Brad Rourke's Blog

Lesson Learned From Juan Williams: The Center Cannot Hold

October 21, 2010 · 1 Comment

I recall the day I met Juan Williams in the elevator. It was a couple of years ago. I was in the C-SPAN / FOX building overlooking the Capitol; we were both going down the elevator after our respective Fox appearances. We chatted. He handed me his card — NPR. He won’t remember it.

But for me, that appearance cemented my decision to abandon any aspiration to being a pundit.

For years, literally since before blogs were called blogs, I had been writing essays on public life, politics, and ethics. I really had little to say about partisan issues, and I was equally maddening to folks on the left and the right (if my hate email is to be believed).  I remember once, my editor at the Christian Science Monitor begged me to divulge my party affiliation in one essay on our divisive political culture — I refused (and I think the essay is stronger for it).
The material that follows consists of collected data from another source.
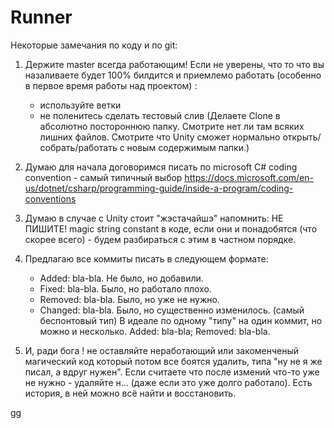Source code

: # Runner

Некоторые замечания по коду и по git:
1) Держите master всегда работающим! Если не уверены, что то что вы назаливаете будет 100% билдится и приемлемо работать (особенно в первое время работы над проектом) :
   * используйте ветки
   * не поленитесь сделать тестовый слив (Делаете Clone в абсолютно постороннюю папку. Смотрите нет ли там всяких лишних файлов. Смотрите что Unity сможет нормально открыть/собрать/работать с новым содержимым папки.)
 
2) Думаю для начала договоримся писать по microsoft C# coding convention - самый типичный выбор
   https://docs.microsoft.com/en-us/dotnet/csharp/programming-guide/inside-a-program/coding-conventions
   
3) Думаю в случае с Unity стоит "жэстачайшэ" напомнить: НЕ ПИШИТЕ! magic string constant в коде, если они и понадобятся (что скорее всего) - будем разбираться с этим в частном порядке.

4) Предлагаю все коммиты писать в следующем формате:
   * Added: bla-bla. Не было, но добавили.
   * Fixed: bla-bla. Было, но работало плохо.
   * Removed: bla-bla. Было, но уже не нужно.
   * Changed: bla-bla. Было, но существенно изменилось. (самый беспонтовый тип)
   В идеале по одному "типу" на один коммит, но можно и несколько. Added: bla-bla; Removed: bla-bla.
   
5) И, ради бога ! не оставляйте неработающий или закоменченый магический код который потом все боятся удалить, типа "ну не я же писал, а вдруг нужен". Если считаете что после измений что-то уже не нужно - удаляйте н... (даже если это уже долго работало). Есть история, в ней можно всё найти и восстановить.

gg
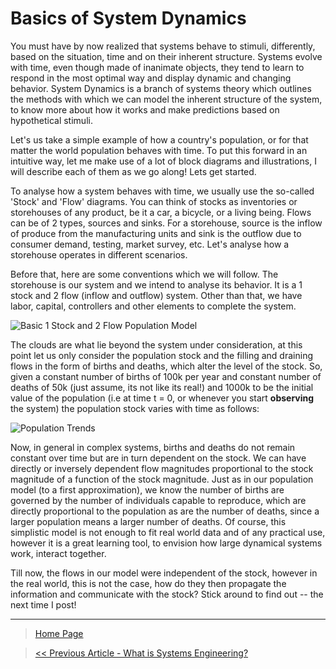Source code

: # Basics of System Dynamics

You must have by now realized that systems behave to stimuli, differently, based on the situation, time and on their inherent structure. Systems evolve with time, even though made of inanimate objects, they tend to learn to respond in the most optimal way and display dynamic and changing behavior. System Dynamics is a branch of systems theory which outlines the methods with which we can model the inherent structure of the system, to know more about how it works and make predictions based on hypothetical stimuli. 

Let's us take a simple example of how a country's population, or for that matter the world population behaves with time. To put this forward in an intuitive way, let me make use of a lot of block diagrams and illustrations, I will describe each of them as we go along! Lets get started.

To analyse how a system behaves with time, we usually use the so-called 'Stock' and 'Flow' diagrams. You can think of stocks as inventories or storehouses of any product, be it a car, a bicycle, or a living being. Flows can be of 2 types, sources and sinks. For a storehouse, source is the inflow of produce from the manufacturing units and sink is the outflow due to consumer demand, testing, market survey, etc. Let's analyse how a storehouse operates in different scenarios. 

Before that, here are some conventions which we will follow. The storehouse is our system and we intend to analyse its behavior. It is a 1 stock and 2 flow (inflow and outflow) system. Other than that, we have labor, capital, controllers and other elements to complete the system. 

![Basic 1 Stock and 2 Flow Population Model](https://sohamphanseiitb.github.io/Think-in-Systems/assets/system-dynamics/p1.PNG)

The clouds are what lie beyond the system under consideration, at this point let us only consider the population stock and the filling and draining flows in the form of births and deaths, which alter the level of the stock. So, given a constant number of births of 100k per year and constant number of deaths of 50k (just assume, its not like its real!) and 1000k to be the initial value of the population (i.e at time t = 0, or whenever you start **observing** the system) the population stock varies with time as follows:

![Population Trends](https://sohamphanseiitb.github.io/Think-in-Systems/assets/system-dynamics/p2.png)

Now, in general in complex systems, births and deaths do not remain constant over time but are in turn dependent on the stock. We can have directly or inversely dependent flow magnitudes proportional to the stock magnitude of a function of the stock magnitude. Just as in our population model (to a first approximation), we know the number of births are governed by the number of individuals capable to reproduce, which are directly proportional to the population as are the number of deaths, since a larger population means a larger number of deaths. Of course, this simplistic model is not enough to fit real world data and of any practical use, however it is a great learning tool, to envision how large dynamical systems work, interact together.

Till now, the flows in our model were independent of the stock, however in the real world, this is not the case, how do they then propagate the information and communicate with the stock? Stick around to find out -- the next time I post! 

---
> [Home Page](https://sohamphanseiitb.github.io/Think-in-Systems/index.html)

> [<< Previous Article - What is Systems Engineering?](https://sohamphanseiitb.github.io/Think-in-Systems/Systems_Theory/systems-engineering.html)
Eventually, I got noticed by a new outlet that focused on conservative issues but that also was making noises about wanting “other” voices. So I began writing for Pajamas Media. Some of my stories got picked up in small ways. I got a link from Instapundit.  And I began to get invitations from Fox-TV to appear.

The day I met Juan Williams, I was appearing to talk about a piece I had written decrying the onslaught of almost-porn everywhere one looks. My article was fairly meditative, and I did not breathe fire and brimstone. But my time on TV was decidedly odd. In those remote situations, you can’t see anything; you are in a dark booth with a headphone. So a disembodied voice fired questions at me, goading me into saying the world was going to Hell. It was very, very clear the role I was supposed to be playing: angry prude. I just didn’t go there, and the host seemed peeved.

I left that appearance somewhat despondent. I knew I disappointed the hosts, and I’m the kind of people-pleaser who doesn’t like to feel he’s disappointed.

But as I thought about it, I realized that the venue was not for me. My thoughts and opinions have too much “on the one hand, on the other hand” to them. Talk TV requires its personalities to be unequivocal, and to never say, “Hmmm, you may have a point.” I decided that I just wasn’t cut out for this punditry business. I realized that the people who sought out my writing weren’t looking for anger, but contemplation. That doesn’t make good TV. I have nothing against Fox (or there alterego, shout channel, MSNBC), I am just not a good personality for them.

So now, years later, I feel for Juan Williams. He is a thoughtful person, and was torn between two worlds. On the one hand he had his NPR gig, where he could steer clear of ham-handed opinion in favor of contemplation. On the other hand, he had his Fox gig, where he was paid to be the moderate in an incendiary milieu — a context where he the only way to really get a word in is to shout.

It couldn’t last and it didn’t. He said something that seemed to some to cross a line (this article isn’t about whether it did or not, so I won’t tell you what I think). NPR decided it was too much. Fox said “awesome,” and handed him a $2 million contract extension.

Again — I have nothing against Fox, or Juan Williams (whom I find thoughtful and who was very friendly to me).

I just wish there was an audience for deliberation rather than debate.

Categories: politics

  • http://www.theaddicottjournal.com Allison Addicott

    Brad:

    Your angle is spot-on. Thanks you so much.

    When I heard this story I felt sad. The first time Juan Williams left NPR I felt sad as well.

    My question to NPR this time would be, “What does this really say about editorial policy and censorship at NPR?” Why can’t NPR handle viewer/listener backlash in the name of freedom of speech?

    If mudslinging is the name of the game, I would say that Juan Williams’ was more of a gentle lob of clay.

    Further, I say this not in an angry way, but rather in a curious, bewildered way. I would expect to see heads roll at more bombastic institutions.

    In point of fact, neither the Right nor the Left is the “Dark” side…the Dark Side is mind-numbing incoherent argument itself.

    In this case, NPR bought into the bickering. The “higher road” – the “No Comment” road is the only path to a viable future.

    As humans we must learn to enact true debate and deliberation.

    We fail this task at our own risk.